= Qiana =

Silky nylon fabric developed by DuPont and heavily marketed in the 1970s

Qiana (/kiˈɑːnə/ kee-AH-nə) is a silky nylon fiber developed in 1962 at the DuPont Experimental Station by Stanley Brooke Speck. The fiber was named Qiana when introduced by DuPont in 1968. Initially intended for high-end fashions, it became a popular material in the 1970s for faux-silk men's shirts, displaying bold patterns. The shirts were generally cut tight and included wide collars to fit over the collars of the double-knit suit coats, which were worn popularly to discos.

Qiana is described in U.S. patent 3249591 as a polyamide fabric having improved resilience and silk-like hand, combined with superior wash-wear performance. The polymer is prepared from 4,4'-diaminodicyclohexylmethane and dodecanedioic acid. DuPont registered "QIANA" as a trademark in 1968. The trademark was not maintained and expired in 1992.
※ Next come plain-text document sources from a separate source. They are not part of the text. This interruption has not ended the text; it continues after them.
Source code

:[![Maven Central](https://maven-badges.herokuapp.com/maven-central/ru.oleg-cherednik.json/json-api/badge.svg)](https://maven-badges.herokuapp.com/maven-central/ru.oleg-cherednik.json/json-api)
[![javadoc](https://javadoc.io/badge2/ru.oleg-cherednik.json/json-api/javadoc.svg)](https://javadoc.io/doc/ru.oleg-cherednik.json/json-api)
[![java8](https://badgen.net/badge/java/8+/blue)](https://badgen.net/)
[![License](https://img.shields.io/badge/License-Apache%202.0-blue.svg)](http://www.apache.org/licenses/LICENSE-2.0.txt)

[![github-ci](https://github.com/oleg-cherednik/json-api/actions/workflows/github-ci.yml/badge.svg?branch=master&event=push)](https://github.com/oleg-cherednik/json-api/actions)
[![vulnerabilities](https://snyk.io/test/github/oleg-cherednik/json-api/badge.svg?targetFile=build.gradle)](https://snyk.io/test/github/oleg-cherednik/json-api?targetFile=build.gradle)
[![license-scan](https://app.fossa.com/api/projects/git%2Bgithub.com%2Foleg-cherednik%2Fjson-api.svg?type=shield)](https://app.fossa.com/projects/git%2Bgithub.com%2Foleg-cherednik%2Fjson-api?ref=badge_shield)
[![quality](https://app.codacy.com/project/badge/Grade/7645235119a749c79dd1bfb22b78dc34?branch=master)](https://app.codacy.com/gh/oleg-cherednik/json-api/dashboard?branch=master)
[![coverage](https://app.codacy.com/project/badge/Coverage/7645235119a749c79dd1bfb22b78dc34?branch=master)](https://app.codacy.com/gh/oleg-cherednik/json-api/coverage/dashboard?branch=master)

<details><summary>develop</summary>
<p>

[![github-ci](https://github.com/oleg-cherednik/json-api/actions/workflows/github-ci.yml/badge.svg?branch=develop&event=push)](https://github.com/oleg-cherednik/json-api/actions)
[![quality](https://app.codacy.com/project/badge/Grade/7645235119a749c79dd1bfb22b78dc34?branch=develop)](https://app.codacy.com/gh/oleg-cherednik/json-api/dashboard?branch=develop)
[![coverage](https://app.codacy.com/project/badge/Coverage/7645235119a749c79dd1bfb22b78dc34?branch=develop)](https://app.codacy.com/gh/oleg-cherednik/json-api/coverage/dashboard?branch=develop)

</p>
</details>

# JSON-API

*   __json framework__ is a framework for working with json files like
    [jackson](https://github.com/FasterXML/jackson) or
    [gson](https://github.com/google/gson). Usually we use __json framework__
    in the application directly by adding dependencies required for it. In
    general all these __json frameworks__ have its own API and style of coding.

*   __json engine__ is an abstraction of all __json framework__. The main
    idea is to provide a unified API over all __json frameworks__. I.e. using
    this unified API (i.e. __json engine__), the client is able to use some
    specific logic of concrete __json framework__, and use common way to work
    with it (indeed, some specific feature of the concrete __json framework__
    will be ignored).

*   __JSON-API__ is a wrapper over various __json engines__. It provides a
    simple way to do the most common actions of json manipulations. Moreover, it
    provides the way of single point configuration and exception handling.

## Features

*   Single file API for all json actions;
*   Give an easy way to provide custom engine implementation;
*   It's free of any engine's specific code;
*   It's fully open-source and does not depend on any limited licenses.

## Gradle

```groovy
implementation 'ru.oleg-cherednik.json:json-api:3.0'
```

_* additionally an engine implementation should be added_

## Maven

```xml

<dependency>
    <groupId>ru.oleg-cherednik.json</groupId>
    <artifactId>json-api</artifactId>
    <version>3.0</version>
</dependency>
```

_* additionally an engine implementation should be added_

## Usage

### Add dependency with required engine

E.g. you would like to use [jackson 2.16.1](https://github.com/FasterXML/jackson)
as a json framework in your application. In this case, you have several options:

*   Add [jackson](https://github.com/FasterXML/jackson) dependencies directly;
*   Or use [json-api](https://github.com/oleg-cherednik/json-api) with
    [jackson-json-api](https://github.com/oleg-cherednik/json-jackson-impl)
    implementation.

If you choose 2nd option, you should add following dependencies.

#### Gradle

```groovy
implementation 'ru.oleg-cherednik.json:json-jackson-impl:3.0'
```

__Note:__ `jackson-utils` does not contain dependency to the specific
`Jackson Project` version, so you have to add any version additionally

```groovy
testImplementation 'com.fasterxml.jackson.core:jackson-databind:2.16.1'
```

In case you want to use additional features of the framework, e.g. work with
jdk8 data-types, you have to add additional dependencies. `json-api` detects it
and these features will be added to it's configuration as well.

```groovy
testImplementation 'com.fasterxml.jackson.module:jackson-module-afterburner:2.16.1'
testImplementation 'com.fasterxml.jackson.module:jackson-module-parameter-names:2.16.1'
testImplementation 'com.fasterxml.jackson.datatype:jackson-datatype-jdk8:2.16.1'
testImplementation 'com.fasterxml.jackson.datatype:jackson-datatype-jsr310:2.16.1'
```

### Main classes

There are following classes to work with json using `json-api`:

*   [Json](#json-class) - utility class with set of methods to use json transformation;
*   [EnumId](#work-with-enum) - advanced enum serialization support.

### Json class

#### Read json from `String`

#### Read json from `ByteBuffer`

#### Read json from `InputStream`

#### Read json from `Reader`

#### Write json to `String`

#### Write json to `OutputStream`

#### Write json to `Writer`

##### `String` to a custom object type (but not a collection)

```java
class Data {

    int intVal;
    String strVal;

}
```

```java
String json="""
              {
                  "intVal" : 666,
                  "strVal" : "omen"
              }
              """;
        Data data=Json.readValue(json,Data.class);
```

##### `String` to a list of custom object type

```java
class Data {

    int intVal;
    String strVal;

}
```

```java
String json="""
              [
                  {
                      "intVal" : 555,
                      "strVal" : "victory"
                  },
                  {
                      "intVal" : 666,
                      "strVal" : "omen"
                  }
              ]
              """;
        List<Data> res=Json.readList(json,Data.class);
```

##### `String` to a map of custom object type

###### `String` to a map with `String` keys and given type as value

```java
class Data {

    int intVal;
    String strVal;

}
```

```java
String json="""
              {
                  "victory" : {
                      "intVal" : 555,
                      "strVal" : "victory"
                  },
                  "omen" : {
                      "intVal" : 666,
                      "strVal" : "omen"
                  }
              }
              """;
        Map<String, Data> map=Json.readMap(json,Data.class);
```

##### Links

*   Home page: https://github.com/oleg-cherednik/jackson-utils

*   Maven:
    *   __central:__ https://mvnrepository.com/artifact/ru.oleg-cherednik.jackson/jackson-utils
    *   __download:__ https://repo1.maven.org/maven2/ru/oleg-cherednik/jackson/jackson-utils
Although the fiber described in the above patent provided "wash and wear" properties because of the chemical composition of the polymer, fabrics from this fiber did not have the aesthetic properties of silk desired in the total Qiana product package. To provide silk-like aesthetics differential shrinkage technology was added to the basic polymer technology wherein half of the fibers in a yarn bundle shrink more than the other half. This technology is described in U.S. Patent # 3,416,302 granted December 17, 1968, to Dr. Robert H. Knospe, assignor to E.I. du Pont de Nemours.